Elliot Schwartz (1936-2016)
Vienna Dreams for Clarinet, Viola and Piano (1998)

Notes for: July 11, 2006

Elliott Schwartz is arguably Maine’s most prominent living composer. His music is played throughout the United States and Europe, and the Library of Congress is now developing an archive of his manuscripts, correspondence and other documents.

Schwartz recently retired from the Bowdoin College faculty, where he was the Robert K. Beckwith Professor of Music and has served since 1964, including 12 years as department chair. He has also held visiting appointments at the University of California (San Diego and Santa Barbara), Ohio State University, and Cambridge University (UK), and extended residencies at Oxford and Harvard.

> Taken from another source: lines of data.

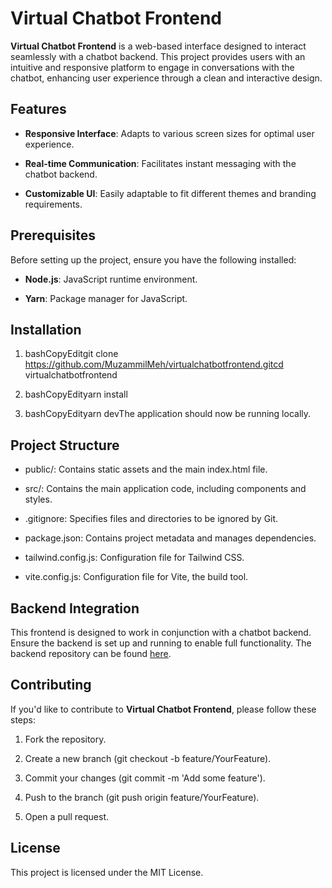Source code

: Virtual Chatbot Frontend
========================

**Virtual Chatbot Frontend** is a web-based interface designed to interact seamlessly with a chatbot backend. This project provides users with an intuitive and responsive platform to engage in conversations with the chatbot, enhancing user experience through a clean and interactive design.

Features
--------

*   **Responsive Interface**: Adapts to various screen sizes for optimal user experience.
    
*   **Real-time Communication**: Facilitates instant messaging with the chatbot backend.
    
*   **Customizable UI**: Easily adaptable to fit different themes and branding requirements.
    

Prerequisites
-------------

Before setting up the project, ensure you have the following installed:

*   **Node.js**: JavaScript runtime environment.
    
*   **Yarn**: Package manager for JavaScript.
    

Installation
------------

1.  bashCopyEditgit clone https://github.com/MuzammilMeh/virtualchatbotfrontend.gitcd virtualchatbotfrontend
    
2.  bashCopyEdityarn install
    
3.  bashCopyEdityarn devThe application should now be running locally.
    

Project Structure
-----------------

*   public/: Contains static assets and the main index.html file.
    
*   src/: Contains the main application code, including components and styles.
    
*   .gitignore: Specifies files and directories to be ignored by Git.
    
*   package.json: Contains project metadata and manages dependencies.
    
*   tailwind.config.js: Configuration file for Tailwind CSS.
    
*   vite.config.js: Configuration file for Vite, the build tool.
    

Backend Integration
-------------------

This frontend is designed to work in conjunction with a chatbot backend. Ensure the backend is set up and running to enable full functionality. The backend repository can be found [here](https://github.com/MuzammilMeh/virtualchatbotbackend).

Contributing
------------

If you'd like to contribute to **Virtual Chatbot Frontend**, please follow these steps:

1.  Fork the repository.
    
2.  Create a new branch (git checkout -b feature/YourFeature).
    
3.  Commit your changes (git commit -m 'Add some feature').
    
4.  Push to the branch (git push origin feature/YourFeature).
    
5.  Open a pull request.
    

License
-------

This project is licensed under the MIT License.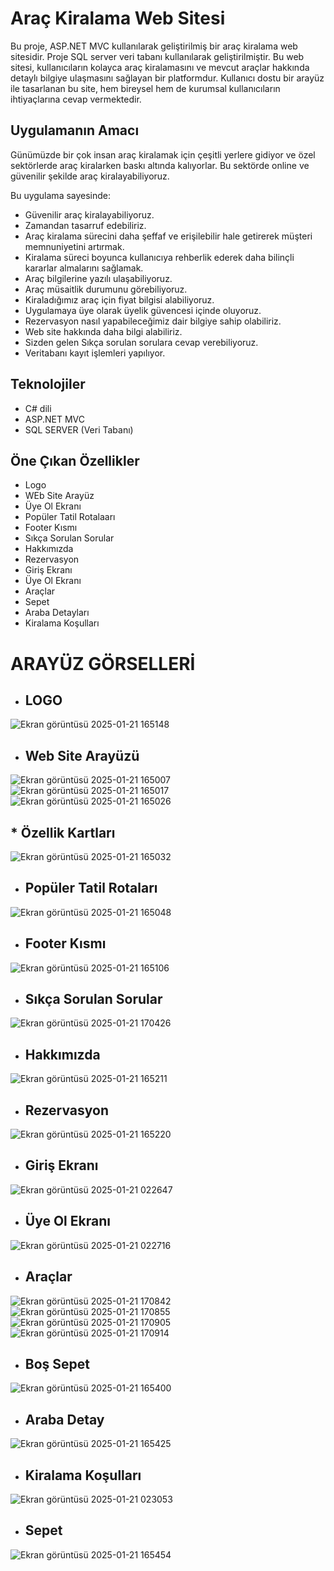 # Araç Kiralama Web Sitesi
Bu proje, ASP.NET MVC kullanılarak geliştirilmiş bir araç kiralama web sitesidir. Proje SQL server veri tabanı kullanılarak geliştirilmiştir.
Bu web sitesi, kullanıcıların kolayca araç kiralamasını ve mevcut araçlar hakkında detaylı bilgiye ulaşmasını sağlayan bir platformdur.
Kullanıcı dostu bir arayüz ile tasarlanan bu site, hem bireysel hem de kurumsal kullanıcıların ihtiyaçlarına cevap vermektedir.

## Uygulamanın Amacı
Günümüzde bir çok insan araç kiralamak için çeşitli yerlere gidiyor ve özel sektörlerde araç kiralarken baskı altında kalıyorlar. Bu sektörde online ve güvenilir şekilde araç kiralayabiliyoruz.

Bu uygulama sayesinde:
- Güvenilir araç kiralayabiliyoruz.
- Zamandan tasarruf edebiliriz.
- Araç kiralama sürecini daha şeffaf ve erişilebilir hale getirerek müşteri memnuniyetini artırmak.
- Kiralama süreci boyunca kullanıcıya rehberlik ederek daha bilinçli kararlar almalarını sağlamak.
- Araç bilgilerine yazılı ulaşabiliyoruz.
- Araç müsaitlik durumunu görebiliyoruz.
- Kiraladığımız araç için fiyat bilgisi alabiliyoruz.
- Uygulamaya üye olarak üyelik güvencesi içinde oluyoruz.
- Rezervasyon nasıl yapabileceğimiz dair bilgiye sahip olabiliriz.
- Web site hakkında daha bilgi alabiliriz.
- Sizden gelen Sıkça sorulan sorulara cevap verebiliyoruz.
- Veritabanı kayıt işlemleri yapılıyor.
  
  
## Teknolojiler
- C# dili
- ASP.NET MVC
- SQL SERVER (Veri Tabanı)
  
## Öne Çıkan Özellikler
- Logo
- WEb Site Arayüz
- Üye Ol Ekranı
- Popüler Tatil Rotalaarı
- Footer Kısmı
- Sıkça Sorulan Sorular
- Hakkımızda
- Rezervasyon
- Giriş Ekranı
- Üye Ol Ekranı
- Araçlar
- Sepet
- Araba Detayları
- Kiralama Koşulları

 #  ARAYÜZ GÖRSELLERİ

* ## LOGO
 ![Ekran görüntüsü 2025-01-21 165148](https://github.com/user-attachments/assets/b94a5193-25f7-4c21-a21a-308b75f4a2b3)
* ## Web Site Arayüzü
![Ekran görüntüsü 2025-01-21 165007](https://github.com/user-attachments/assets/fa0b4e70-c657-4578-bfc7-b738dbdbfc60)
![Ekran görüntüsü 2025-01-21 165017](https://github.com/user-attachments/assets/528bdb55-8342-46b0-9377-7906f97f0af9)
![Ekran görüntüsü 2025-01-21 165026](https://github.com/user-attachments/assets/9804b3b9-b61e-40c8-b9be-8c2b74e91ff8)
## * Özellik Kartları
![Ekran görüntüsü 2025-01-21 165032](https://github.com/user-attachments/assets/f77c2bc0-d86f-4423-9bca-2f29a8d446c0)
* ## Popüler Tatil Rotaları
![Ekran görüntüsü 2025-01-21 165048](https://github.com/user-attachments/assets/13d70738-4243-462d-9a54-e0e155106a42)
* ## Footer Kısmı
![Ekran görüntüsü 2025-01-21 165106](https://github.com/user-attachments/assets/f968456d-8f6a-4988-b9e4-80788e8e3058)
* ## Sıkça Sorulan Sorular
![Ekran görüntüsü 2025-01-21 170426](https://github.com/user-attachments/assets/cbe45513-0e67-47d5-b01d-b8d2fec8b338)
* ## Hakkımızda
![Ekran görüntüsü 2025-01-21 165211](https://github.com/user-attachments/assets/970b9683-adf7-45bb-bf83-64a043f6ac1c)
* ## Rezervasyon
![Ekran görüntüsü 2025-01-21 165220](https://github.com/user-attachments/assets/5c43a9ef-4a44-4358-9302-559467c5613f)
* ## Giriş Ekranı
![Ekran görüntüsü 2025-01-21 022647](https://github.com/user-attachments/assets/cb43edce-0cf6-49cf-8351-36fde0b27465)
* ## Üye Ol Ekranı
![Ekran görüntüsü 2025-01-21 022716](https://github.com/user-attachments/assets/a0d247f9-4925-4b51-b47a-531ea0cc085a)
* ## Araçlar
![Ekran görüntüsü 2025-01-21 170842](https://github.com/user-attachments/assets/4b3906a0-1544-48ce-8213-4f5975dd604c)
![Ekran görüntüsü 2025-01-21 170855](https://github.com/user-attachments/assets/67673d2f-56f5-4429-87a9-6ef4f041128e)
![Ekran görüntüsü 2025-01-21 170905](https://github.com/user-attachments/assets/29a8322f-cf90-4e31-bc3c-8edb669aaee9)
![Ekran görüntüsü 2025-01-21 170914](https://github.com/user-attachments/assets/f70b2364-9ebc-4a83-8f32-8c567118b8ed)
* ## Boş Sepet
![Ekran görüntüsü 2025-01-21 165400](https://github.com/user-attachments/assets/7c6bfc1d-812e-42e0-af43-6a8230d86e66)
* ## Araba Detay
![Ekran görüntüsü 2025-01-21 165425](https://github.com/user-attachments/assets/cf7c96e0-288a-421b-b942-5877e2422eee)
* ## Kiralama Koşulları
![Ekran görüntüsü 2025-01-21 023053](https://github.com/user-attachments/assets/52e33d83-da8a-44dc-9a97-8615b6f75f7b)
* ## Sepet
![Ekran görüntüsü 2025-01-21 165454](https://github.com/user-attachments/assets/bbcc08d0-5fa6-44cf-ac85-8a29ed42a749)




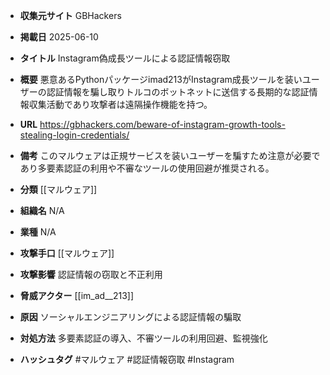 - **収集元サイト**
GBHackers

- **掲載日**
2025-06-10

- **タイトル**
Instagram偽成長ツールによる認証情報窃取

- **概要**
悪意あるPythonパッケージimad213がInstagram成長ツールを装いユーザーの認証情報を騙し取りトルコのボットネットに送信する長期的な認証情報収集活動であり攻撃者は遠隔操作機能を持つ。

- **URL**
https://gbhackers.com/beware-of-instagram-growth-tools-stealing-login-credentials/

- **備考**
このマルウェアは正規サービスを装いユーザーを騙すため注意が必要であり多要素認証の利用や不審なツールの使用回避が推奨される。

- **分類**
[[マルウェア]]

- **組織名**
N/A

- **業種**
N/A

- **攻撃手口**
[[マルウェア]]

- **攻撃影響**
認証情報の窃取と不正利用

- **脅威アクター**
[[im_ad__213]]

- **原因**
ソーシャルエンジニアリングによる認証情報の騙取

- **対処方法**
多要素認証の導入、不審ツールの利用回避、監視強化

- **ハッシュタグ**
#マルウェア #認証情報窃取 #Instagram
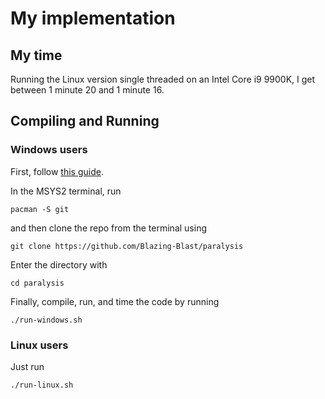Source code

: # My implementation

## My time

Running the Linux version single threaded on an Intel Core i9 9900K, I get between 1 minute 20 and 1 minute 16.

## Compiling and Running

### Windows users

First, follow [this guide](https://www.msys2.org/).

In the MSYS2 terminal, run

    pacman -S git

and then clone the repo from the terminal using

    git clone https://github.com/Blazing-Blast/paralysis

Enter the directory with

    cd paralysis

Finally, compile, run, and time the code by running

    ./run-windows.sh

### Linux users

Just run

    ./run-linux.sh
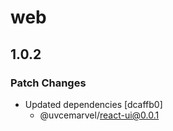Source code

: # web

## 1.0.2

### Patch Changes

- Updated dependencies [dcaffb0]
  - @uvcemarvel/react-ui@0.0.1
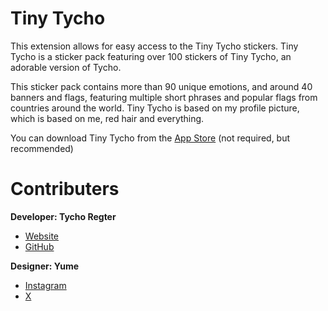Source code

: # Tiny Tycho

This extension allows for easy access to the Tiny Tycho stickers. Tiny Tycho is a sticker pack featuring over 100 stickers of Tiny Tycho, an adorable version of Tycho.

This sticker pack contains more than 90 unique emotions, and around 40 banners and flags, featuring multiple short phrases and popular flags from countries around the world. Tiny Tycho is based on my profile picture, which is based on me, red hair and everything.

You can download Tiny Tycho from the [App Store](https://apps.apple.com/app/tiny-tycho/id6648792366) (not required, but recommended)

# Contributers

**Developer: Tycho Regter**

- [Website](https://orangebyte.io/)
- [GitHub](https://github.com/tychoregter)

**Designer: Yume**

- [Instagram](https://www.instagram.com/yume_drawing0/)
- [X](https://x.com/Yume_drawing0)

His music has been performed by the Minnesota Orchestra, Cincinnati, Indianapolis and Houston Symphonies, Saint Paul Chamber Orchestra, Monday Evening Concerts (Los Angeles), Tanglewood, De Ijsbreker (Amsterdam), and the Bath Festival (UK). In 2006, he celebrates his 70th birthday with appearances as featured guest composer at the New England Conservatory, the Library of Congress (Washington, DC ), the ACA Festival in New York, Butler University, the University of Minnesota, and the Royal Academy of Music (London).

In addition to composing, Schwartz has written widely on musical topics; he is co-author with Daniel Godfrey of Music since 1945, and co-editor with Barney Childs of the anthology Contemporary Composers on Contemporary Music.

For this evening’s performance of Vienna Dreams, Schwartz has provided the following program note:

“In my 1998 composition Vienna Dreams for viola, clarinet and piano, fragments of three Viennese chamber works – the Mozart trio for these same instruments, the Schubert ‘Arpeggione’ sonata, and the Brahms clarinet-cello-piano trio – intersect and interact with each other in a state of free association. While a number of quotes are fairly literal, and may be recognizable, quite a few have been distorted, pulverized, and grafted onto other Viennese neighbor-fragments.

“Moreover, there is another prominent level of quotation, suggesting that the three main sources (Mozart, Schubert, Brahms) are being filtered through the sensibility – perhaps the ‘memory’ – of a fourth Viennese composer, Gustav Mahler.

“Finally, a colleague has pointed out to me that the overall harmonic language of Vienna Dreams may reveal the presence (or ghost) of a fifth Viennese figure – Arnold Schoenberg – hovering over the entire fabric.”

Victor Carr, Jr., writing in Classics Today, adds the following comment:

“Elliott Schwartz’s compositional style has been described as ‘post-eclecticism’ for its use of quotations from the enormously wide range of music created in the 20th century and earlier. These fragments are all filtered through Schwartz’s individualistic musical language, which though primarily 12-tone is so shot through with consonance that it sounds like atonal music that’s been stretched to the brink of tonality, rather than the other way around. Vienna Dreams cleverly weaves strands into such a complex tonal overlay that it’s often difficult to discern the source melodies even as you feel that they are definitely ‘there’ somewhere.”